By this point, dawn was in full swing and the glow behind us was getting brighter. The snow capped peaks glowed white against a light pink and purple sky. The distraction of the scenery did little to change the mood. Soon the sun hit the peaks, but the cold remained as we were still in shadow.

It is during times of stress that different personalities come out. Some just suck it up and get on with it quietly, others need help dealing with it, even if there’s not much that can be done. And frustrations abounded. It was helpful to have an impartial rational observer in our guide Chhewang to reinforce some tactics in dealing with the situation.

It was at this stage, in the cold, that I was regretting bringing everyone here. Maybe I should have just come to Nepal on my own.

As the shadows slowly receded, and we were bathed in our star’s weak glow we were suddenly hit a new lease of life. The warmth at this point in the mountains is as much physical as psychological and is overwhelming. The pace picked up, as much as it can at altitude, and the twin lines of 6000m peaks that frame the pass kept drawing our attention.

The track itself initially followed the edge of the glacier moraine, that huge pile of rock and dirt pushed up by the incredible force of the river of ice made from the tributaries of steep glaciers of the surrounding peaks. Soon, the track wound its way across the moraine, kilometre after kilometre of rock hopping. The thick layer of rocks and dirt masking the ice river beneath.
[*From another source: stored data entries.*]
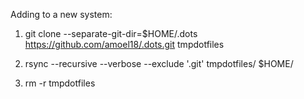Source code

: Adding to a new system:

1) git clone --separate-git-dir=$HOME/.dots https://github.com/amoel18/.dots.git tmpdotfiles

2) rsync --recursive --verbose --exclude '.git' tmpdotfiles/ $HOME/

3) rm -r tmpdotfiles


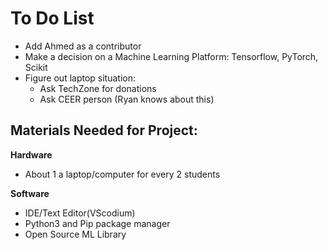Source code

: 
# To Do List

- Add Ahmed as a contributor
- Make a decision on a Machine Learning Platform: Tensorflow, PyTorch, Scikit
- Figure out laptop situation:
    -   Ask TechZone for donations
    -   Ask CEER person (Ryan knows about this)

## Materials Needed for Project:
**Hardware**
- About 1 a laptop/computer for every 2 students

**Software**
- IDE/Text Editor(VScodium)
- Python3 and Pip package manager
- Open Source ML Library
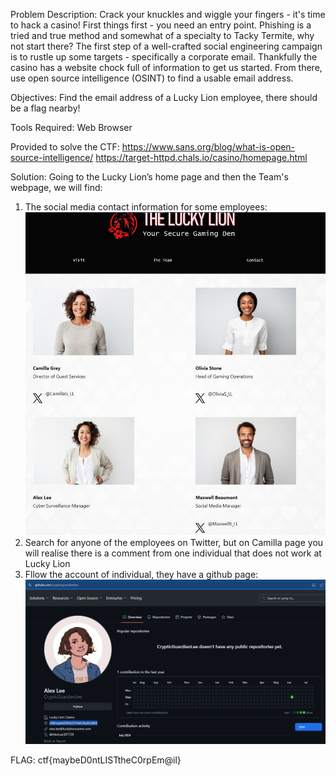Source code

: Problem Description:
Crack your knuckles and wiggle your fingers - it's time to hack a casino! First things first - you need an entry point. Phishing is a tried and true method and somewhat of a specialty to Tacky Termite, why not start there?
The first step of a well-crafted social engineering campaign is to rustle up some targets - specifically a corporate email. Thankfully the casino has a website chock full of information to get us started. From there, use open source intelligence (OSINT) to find a usable email address.

Objectives:
Find the email address of a Lucky Lion employee, there should be a flag nearby!

Tools Required:
Web Browser

Provided to solve the CTF:
https://www.sans.org/blog/what-is-open-source-intelligence/
https://target-httpd.chals.io/casino/homepage.html

Solution:
Going to the Lucky Lion’s home page and then the Team's webpage, we will find:
1. The social media contact information for some employees: ![image](https://github.com/thinksecurenow/CTF-Writeups/blob/main/WiCyS%202024/Offense/Images/O1%20-%20Find%20Your%20Targets.jpg)
2. Search for anyone of the employees on Twitter, but on Camilla page you will realise there is a comment from one individual that does not work at Lucky Lion
3. Fllow the account of individual, they have a github page: ![image](https://github.com/thinksecurenow/CTF-Writeups/blob/main/WiCyS%202024/Offense/Images/O1%20-%20Find%20Your%20Targets%20(2).png)

FLAG: ctf{maybeD0ntLISTtheC0rpEm@il}
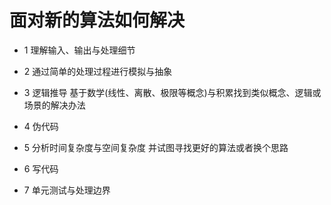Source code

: # 面对新的算法如何解决

-   1 理解输入、输出与处理细节

-   2 通过简单的处理过程进行模拟与抽象

-   3 逻辑推导 基于数学(线性、离散、极限等概念)与积累找到类似概念、逻辑或场景的解决办法

-   4 伪代码

-   5 分析时间复杂度与空间复杂度 并试图寻找更好的算法或者换个思路

-   6 写代码

-   7 单元测试与处理边界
We were very slow across the moraine approaching the pass – even after most of the days 500 vertical metres of climbing was over – with Sarah having a sudden intense bout of gut pain with the altitude. She was doubled over with pain at times. Naturally she was not enjoying it, and at the same time one of the kids was struggling with energy, largely due to not slowing the pace down and going “bastari, bastari” or “slow, slow”.

Walking at altitude is about pace management. Walking slower gets you to the other end faster. After stopping, your energy returns and you feel good, but if you then walk normally your energy will disappear again faster than a Himalayan marmot down a mountain burrow. Management was now a mental game. Resilience and persistence. There was no one else to do the walking. Those energy reserves and willpower had to be found from within.

Neither this nor Sarah’s tummy pain were really from acclimatisation issues, we’d had a good slow schedule over the previous weeks. The situation was difficult to manage, but Chhewang was able to look after the other two kids as they wanted to scamper ahead like rabbits so I could look after the others. We were slow and there wasn’t a lot of enjoyment. There were tears, there was anger. All the while, the near midday sun was beating down hard, yet the light wind was cold.

Eventually one final rocky rise revealed the pass. The prayer flags fluttered away, mountains soared behind and three kids and Sarah whooped and hollered like it was the greatest thing ever. The look of accomplishment on the kids’ faces and the pride they felt – including from the one who struggled for energy the most during the morning was fantastic. Ear to ear smiles of happiness.

I was a proud dad and husband. With tears welling in my eyes I watched the family excitement, and could not imagine a better place to have brought the family.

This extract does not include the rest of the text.